Böylesine bir taraftarlığa dair söylenecek en basit şey, “Bu ödüllerin parası da, prestiji de size gelmiyor arkadaşlar, sakin” olabilir. Üstelik bu filmlerin yaratıcıları (ödül almamaya üzülseler bile) birbirleriyle bu tür bir ilişki kurmuyorlar. Film üretmenin, göstermenin bu kadar ağır koşullar altında gerçekleştirildiği bir dönemde rekabet kadar dayanışmayı da önceliyorlar. Hatta şu sıralar dayanışma daha öne çıkmış bile olabilir. Ama bu kakofoni, taraftarmışçasına bir filmi sahiplenme, soğukkanlı bakamama durumunun ‘profesyonellere’ kadar ulaşmış olması düşündürücü. Genel beğeninin dışında, ‘aykırı’ söz söylemeye kalkanların bir kısmının da ortalığı trollemek ve ilgiyi kendisinde merkezileştirmek çabasında olduklarını biliyoruz artık.

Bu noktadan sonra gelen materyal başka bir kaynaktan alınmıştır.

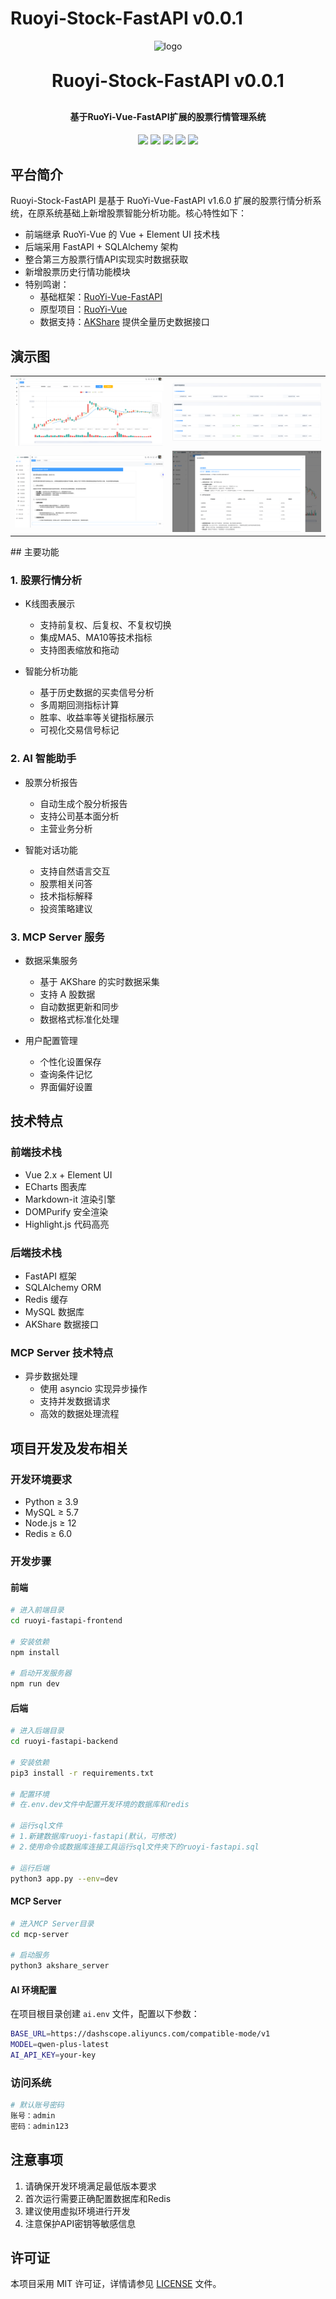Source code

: # Ruoyi-Stock-FastAPI v0.0.1

<p align="center">
	<img alt="logo" src="https://oscimg.oschina.net/oscnet/up-d3d0a9303e11d522a06cd263f3079027715.png">
</p>
<h1 align="center" style="margin: 30px 0 30px; font-weight: bold;">Ruoyi-Stock-FastAPI v0.0.1</h1>
<h4 align="center">基于RuoYi-Vue-FastAPI扩展的股票行情管理系统</h4>
<p align="center">
	<a href="https://github.com/yorkqqcom/Ruoyi-Stock-FastAPI/stargazers"><img src="https://img.shields.io/github/stars/yorkqqcom/Ruoyi-Stock-FastAPI?style=social"></a>
	<a href="https://github.com/yorkqqcom/Ruoyi-Stock-FastAPI"><img src="https://img.shields.io/badge/RuoyiStockFastAPI-v1.0.0-brightgreen.svg"></a>
	<a href="https://github.com/yorkqqcom/Ruoyi-Stock-FastAPI/blob/main/LICENSE"><img src="https://img.shields.io/github/license/mashape/apistatus.svg"></a>
    <img src="https://img.shields.io/badge/python-≥3.9-blue">
    <img src="https://img.shields.io/badge/MySQL-≥5.7-blue">
</p>

## 平台简介

Ruoyi-Stock-FastAPI 是基于 RuoYi-Vue-FastAPI v1.6.0 扩展的股票行情分析系统，在原系统基础上新增股票智能分析功能。核心特性如下：

* 前端继承 RuoYi-Vue 的 Vue + Element UI 技术栈
* 后端采用 FastAPI + SQLAlchemy 架构
* 整合第三方股票行情API实现实时数据获取
* 新增股票历史行情功能模块
* 特别鸣谢：
  - 基础框架：[RuoYi-Vue-FastAPI](https://gitee.com/insistence2022/RuoYi-Vue-FastAPI)
  - 原型项目：[RuoYi-Vue](https://gitee.com/y_project/RuoYi-Vue)
  - 数据支持：[AKShare](https://github.com/akfamily/akshare) 提供全量历史数据接口

## 演示图
<table>
    <tr>
        <td><img src="https://github.com/yorkqqcom/Ruoyi-Stock-FastAPI/blob/master/demo-pictures/stock-1.png"/></td>
        <td><img src="https://github.com/yorkqqcom/Ruoyi-Stock-FastAPI/blob/master/demo-pictures/stock-2.png"/></td>
    </tr>
    <tr>
        <td><img src="https://github.com/yorkqqcom/Ruoyi-Stock-FastAPI/blob/master/demo-pictures/chat.png"/></td>
        <td><img src="https://github.com/yorkqqcom/Ruoyi-Stock-FastAPI/blob/master/demo-pictures/analysis.png"/></td>
    </tr>
</table>
## 主要功能

### 1. 股票行情分析
* K线图表展示
  - 支持前复权、后复权、不复权切换
  - 集成MA5、MA10等技术指标
  - 支持图表缩放和拖动

* 智能分析功能
  - 基于历史数据的买卖信号分析
  - 多周期回测指标计算
  - 胜率、收益率等关键指标展示
  - 可视化交易信号标记

### 2. AI 智能助手
* 股票分析报告
  - 自动生成个股分析报告
  - 支持公司基本面分析
  - 主营业务分析

* 智能对话功能
  - 支持自然语言交互
  - 股票相关问答
  - 技术指标解释
  - 投资策略建议

### 3. MCP Server 服务
* 数据采集服务
  - 基于 AKShare 的实时数据采集
  - 支持 A 股数据
  - 自动数据更新和同步
  - 数据格式标准化处理


* 用户配置管理
  - 个性化设置保存
  - 查询条件记忆
  - 界面偏好设置

## 技术特点

### 前端技术栈
* Vue 2.x + Element UI
* ECharts 图表库
* Markdown-it 渲染引擎
* DOMPurify 安全渲染
* Highlight.js 代码高亮

### 后端技术栈
* FastAPI 框架
* SQLAlchemy ORM
* Redis 缓存
* MySQL 数据库
* AKShare 数据接口

### MCP Server 技术特点
* 异步数据处理
  - 使用 asyncio 实现异步操作
  - 支持并发数据请求
  - 高效的数据处理流程


## 项目开发及发布相关

### 开发环境要求
* Python ≥ 3.9
* MySQL ≥ 5.7
* Node.js ≥ 12
* Redis ≥ 6.0

### 开发步骤

#### 前端
```bash
# 进入前端目录
cd ruoyi-fastapi-frontend

# 安装依赖
npm install

# 启动开发服务器
npm run dev
```

#### 后端
```bash
# 进入后端目录
cd ruoyi-fastapi-backend

# 安装依赖
pip3 install -r requirements.txt

# 配置环境
# 在.env.dev文件中配置开发环境的数据库和redis

# 运行sql文件
# 1.新建数据库ruoyi-fastapi(默认，可修改)
# 2.使用命令或数据库连接工具运行sql文件夹下的ruoyi-fastapi.sql

# 运行后端
python3 app.py --env=dev
```

#### MCP Server
```bash
# 进入MCP Server目录
cd mcp-server

# 启动服务
python3 akshare_server
```

#### AI 环境配置
在项目根目录创建 `ai.env` 文件，配置以下参数：
```bash
BASE_URL=https://dashscope.aliyuncs.com/compatible-mode/v1
MODEL=qwen-plus-latest
AI_API_KEY=your-key
```
### 访问系统
```bash
# 默认账号密码
账号：admin
密码：admin123
```



## 注意事项
1. 请确保开发环境满足最低版本要求
2. 首次运行需要正确配置数据库和Redis
3. 建议使用虚拟环境进行开发
4. 注意保护API密钥等敏感信息

## 许可证
本项目采用 MIT 许可证，详情请参见 [LICENSE](LICENSE) 文件。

Bu ahval ve şerait içinde soğukkanlı olmaya çalışarak ama aynı zamanda ‘trol’ durumuna düşmemeyi de başararak ‘genel beğeni’nin dışında söz söylemeye, analiz yapmaya girişmek giderek beyhude hale geliyor. Bu “ya hep ya hiç” atmosferi filmleri de, yaratıcılarını da, maalesef bizim mesleği de peşine takıp götürüyor. Bir zamanların tesellisi “Tweet uçar, yazı kalır!” sözü de kesmiyor artık!